The public furor this week has been, naturally, over the payout of significant bonuses to executives at crippled insurance giant AIG. Putting aside for the moment some excellent questions about why such an ineffective deal was made with them during the previous administration, consider the following from current AIG overseer Edward Liddy:
"We have to continue managing our business as a business -- taking account of the cold realities of competition for customers, for revenues and for employees," he commented. "Because of this, and because of certain legal obligations, AIG has recently made a set of compensation payments, some of which I find distasteful."
This reflects one of the general issues with a number of American corporations - high reward regardless of performance, and the concomitant illusion of a competition for talent. There's no quantitative basis for asserting that simply replacing the entire AIG executive structure with executives willing to take lower pay would significantly reduce AIG's performance (and as been noted, it would be difficult to actually reduce AIG's performance from its current position). It's reasonable to accept the assertion that AIG is competing for customers and revenue, but there's no reliable evidence that they have a performance-based need to compete for executives at the current level of remuneration.

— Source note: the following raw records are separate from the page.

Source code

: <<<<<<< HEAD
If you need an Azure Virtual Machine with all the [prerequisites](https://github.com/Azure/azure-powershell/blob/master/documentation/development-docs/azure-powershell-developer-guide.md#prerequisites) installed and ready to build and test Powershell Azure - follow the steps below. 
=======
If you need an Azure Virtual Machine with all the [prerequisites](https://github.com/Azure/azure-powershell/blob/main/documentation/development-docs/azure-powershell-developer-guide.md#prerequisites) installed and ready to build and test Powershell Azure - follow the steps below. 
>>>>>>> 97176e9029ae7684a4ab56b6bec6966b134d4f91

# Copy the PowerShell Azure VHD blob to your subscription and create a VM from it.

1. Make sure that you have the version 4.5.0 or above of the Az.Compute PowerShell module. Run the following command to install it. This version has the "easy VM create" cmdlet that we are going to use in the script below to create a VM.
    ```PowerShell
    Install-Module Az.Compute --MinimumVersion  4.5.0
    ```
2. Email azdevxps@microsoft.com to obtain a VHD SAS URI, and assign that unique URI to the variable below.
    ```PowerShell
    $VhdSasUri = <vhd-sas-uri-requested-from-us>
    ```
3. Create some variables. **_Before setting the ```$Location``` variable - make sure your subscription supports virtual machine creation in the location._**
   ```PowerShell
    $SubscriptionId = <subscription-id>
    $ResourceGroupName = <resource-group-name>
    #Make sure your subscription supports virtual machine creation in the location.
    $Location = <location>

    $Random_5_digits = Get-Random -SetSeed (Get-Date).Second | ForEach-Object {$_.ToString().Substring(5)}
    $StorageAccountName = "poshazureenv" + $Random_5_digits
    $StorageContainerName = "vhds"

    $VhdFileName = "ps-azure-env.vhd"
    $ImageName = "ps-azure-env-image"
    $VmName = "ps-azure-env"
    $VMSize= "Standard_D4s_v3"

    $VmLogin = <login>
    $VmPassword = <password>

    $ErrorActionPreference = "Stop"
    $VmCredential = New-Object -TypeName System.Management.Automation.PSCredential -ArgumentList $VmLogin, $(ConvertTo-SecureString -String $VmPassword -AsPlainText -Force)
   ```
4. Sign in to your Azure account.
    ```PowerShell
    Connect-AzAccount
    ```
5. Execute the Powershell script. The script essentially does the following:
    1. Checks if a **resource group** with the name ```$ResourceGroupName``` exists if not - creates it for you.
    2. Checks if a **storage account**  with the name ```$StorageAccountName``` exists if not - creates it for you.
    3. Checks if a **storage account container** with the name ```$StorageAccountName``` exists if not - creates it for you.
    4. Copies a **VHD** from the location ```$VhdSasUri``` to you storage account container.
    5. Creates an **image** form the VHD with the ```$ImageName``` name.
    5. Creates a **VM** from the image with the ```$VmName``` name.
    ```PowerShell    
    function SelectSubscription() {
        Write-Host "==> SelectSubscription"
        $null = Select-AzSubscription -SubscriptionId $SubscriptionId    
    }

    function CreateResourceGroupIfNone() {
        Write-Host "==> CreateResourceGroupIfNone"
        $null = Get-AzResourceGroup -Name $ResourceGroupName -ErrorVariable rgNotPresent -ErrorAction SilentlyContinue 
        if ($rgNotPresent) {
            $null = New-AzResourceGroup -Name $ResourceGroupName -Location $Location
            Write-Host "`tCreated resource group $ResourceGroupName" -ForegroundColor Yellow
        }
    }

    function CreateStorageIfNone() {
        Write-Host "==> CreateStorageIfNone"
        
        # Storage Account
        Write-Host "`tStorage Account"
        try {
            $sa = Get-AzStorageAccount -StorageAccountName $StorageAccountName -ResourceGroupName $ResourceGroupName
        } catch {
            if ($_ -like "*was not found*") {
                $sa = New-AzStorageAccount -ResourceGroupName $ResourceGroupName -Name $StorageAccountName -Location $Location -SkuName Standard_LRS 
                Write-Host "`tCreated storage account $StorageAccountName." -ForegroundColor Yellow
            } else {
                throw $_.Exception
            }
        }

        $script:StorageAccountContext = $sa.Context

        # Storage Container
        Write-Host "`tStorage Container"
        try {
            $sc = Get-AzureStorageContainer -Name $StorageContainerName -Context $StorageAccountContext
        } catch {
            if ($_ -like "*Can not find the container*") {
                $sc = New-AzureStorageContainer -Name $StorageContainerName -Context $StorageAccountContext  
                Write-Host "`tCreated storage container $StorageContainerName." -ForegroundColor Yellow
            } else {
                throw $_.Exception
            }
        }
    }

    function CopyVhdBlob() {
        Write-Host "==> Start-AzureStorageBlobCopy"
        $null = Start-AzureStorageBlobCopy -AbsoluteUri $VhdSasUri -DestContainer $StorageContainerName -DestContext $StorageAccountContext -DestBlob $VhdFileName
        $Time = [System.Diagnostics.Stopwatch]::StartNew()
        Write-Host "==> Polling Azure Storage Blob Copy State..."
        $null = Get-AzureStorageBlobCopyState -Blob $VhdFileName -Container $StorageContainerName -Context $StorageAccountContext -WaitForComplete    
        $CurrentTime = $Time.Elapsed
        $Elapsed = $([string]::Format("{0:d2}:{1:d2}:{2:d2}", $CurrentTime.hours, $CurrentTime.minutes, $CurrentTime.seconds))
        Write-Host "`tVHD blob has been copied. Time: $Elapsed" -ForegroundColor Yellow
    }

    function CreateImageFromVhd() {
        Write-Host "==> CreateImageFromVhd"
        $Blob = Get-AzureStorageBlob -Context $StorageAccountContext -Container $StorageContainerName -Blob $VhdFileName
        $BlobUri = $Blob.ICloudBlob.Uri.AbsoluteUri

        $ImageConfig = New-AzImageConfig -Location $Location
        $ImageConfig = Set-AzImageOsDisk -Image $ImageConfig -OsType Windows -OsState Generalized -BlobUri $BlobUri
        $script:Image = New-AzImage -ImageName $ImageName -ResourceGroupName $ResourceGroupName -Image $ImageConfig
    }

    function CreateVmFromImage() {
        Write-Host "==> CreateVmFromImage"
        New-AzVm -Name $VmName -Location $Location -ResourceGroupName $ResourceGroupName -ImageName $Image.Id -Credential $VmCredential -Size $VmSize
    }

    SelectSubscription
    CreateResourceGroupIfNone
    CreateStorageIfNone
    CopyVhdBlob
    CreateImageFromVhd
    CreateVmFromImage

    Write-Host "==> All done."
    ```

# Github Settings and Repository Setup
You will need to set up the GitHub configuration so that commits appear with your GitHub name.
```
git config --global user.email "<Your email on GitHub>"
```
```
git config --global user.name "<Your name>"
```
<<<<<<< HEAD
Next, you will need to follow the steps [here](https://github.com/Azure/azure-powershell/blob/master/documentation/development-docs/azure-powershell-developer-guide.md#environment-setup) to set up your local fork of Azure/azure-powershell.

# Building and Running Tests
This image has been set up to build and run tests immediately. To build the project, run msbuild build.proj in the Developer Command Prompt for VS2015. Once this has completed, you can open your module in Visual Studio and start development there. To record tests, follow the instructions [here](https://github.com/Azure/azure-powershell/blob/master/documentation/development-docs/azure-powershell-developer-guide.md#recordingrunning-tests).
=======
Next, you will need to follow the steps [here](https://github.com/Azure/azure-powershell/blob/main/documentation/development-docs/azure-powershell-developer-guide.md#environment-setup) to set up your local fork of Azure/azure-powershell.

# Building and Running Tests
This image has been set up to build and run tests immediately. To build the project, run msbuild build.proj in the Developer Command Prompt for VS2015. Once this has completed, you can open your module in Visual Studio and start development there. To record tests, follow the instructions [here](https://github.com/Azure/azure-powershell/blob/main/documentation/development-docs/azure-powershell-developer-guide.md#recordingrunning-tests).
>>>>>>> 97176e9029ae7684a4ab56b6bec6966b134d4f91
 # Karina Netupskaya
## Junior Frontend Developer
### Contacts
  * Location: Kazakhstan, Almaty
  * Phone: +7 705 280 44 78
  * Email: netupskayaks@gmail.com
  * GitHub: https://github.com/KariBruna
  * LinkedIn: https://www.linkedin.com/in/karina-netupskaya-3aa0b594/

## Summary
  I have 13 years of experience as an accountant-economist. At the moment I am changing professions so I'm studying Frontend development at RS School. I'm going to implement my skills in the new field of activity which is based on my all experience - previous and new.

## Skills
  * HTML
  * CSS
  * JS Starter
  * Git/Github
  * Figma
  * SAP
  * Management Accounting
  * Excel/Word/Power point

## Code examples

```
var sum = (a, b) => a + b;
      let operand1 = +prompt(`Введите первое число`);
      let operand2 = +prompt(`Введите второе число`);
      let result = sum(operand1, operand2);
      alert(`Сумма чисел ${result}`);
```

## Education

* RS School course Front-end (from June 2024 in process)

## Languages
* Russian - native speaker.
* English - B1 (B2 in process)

On that topic, consider this piece by MIT's Dan Ariely, discussing his research on the impact of rewards on performance. Specifically:
The results defied conventional wisdom. The group offered the highest bonus did worse than the other two groups - in every single task. On top of that, the people offered medium bonuses performed no better or worse than those offered low bonuses.
...and...
We found that as long as the task involved only mechanical skill, bonuses worked as we usually expect: the higher the pay, the better the performance. But when the task required even rudimentary cognitive skill (as we hope investment banking does), the outcome was identical to the India study: A higher bonus on the line led to poorer performance.
In these studies, when rewards clearly were not scaling appropriately with the task and the person doing the work - when they outpaced reasonable levels - performance dropped off significantly. Ariely charitably attributes that dropoff to anxiety under the pressure of added rewards, but empirically, we don't care why it happens. We care that these out-of-scale rewards for high-level financial executives may not only be competitively unnecessary, they may actually degrade the performance of those same executives.
Can Liddy or any current AIG executive offer a quantitative comparison indicating that they wouldn't be doing just fine with individuals in the financial community who are willing to take half as much pay? A quarter? I imagine there is some level of experience required, and that we don't want, say, an expert chef taking over AIG while an AIG exec tries to run a five-star kitchen, but that doesn't mean we must accept the longstanding assertion that "this pay is required to keep top talent."
The topheavy nature of executive salaries suggests that companies as a whole have been pushed away from the lean, competitive, capitalist ideal by people with an interest in sinecure over career.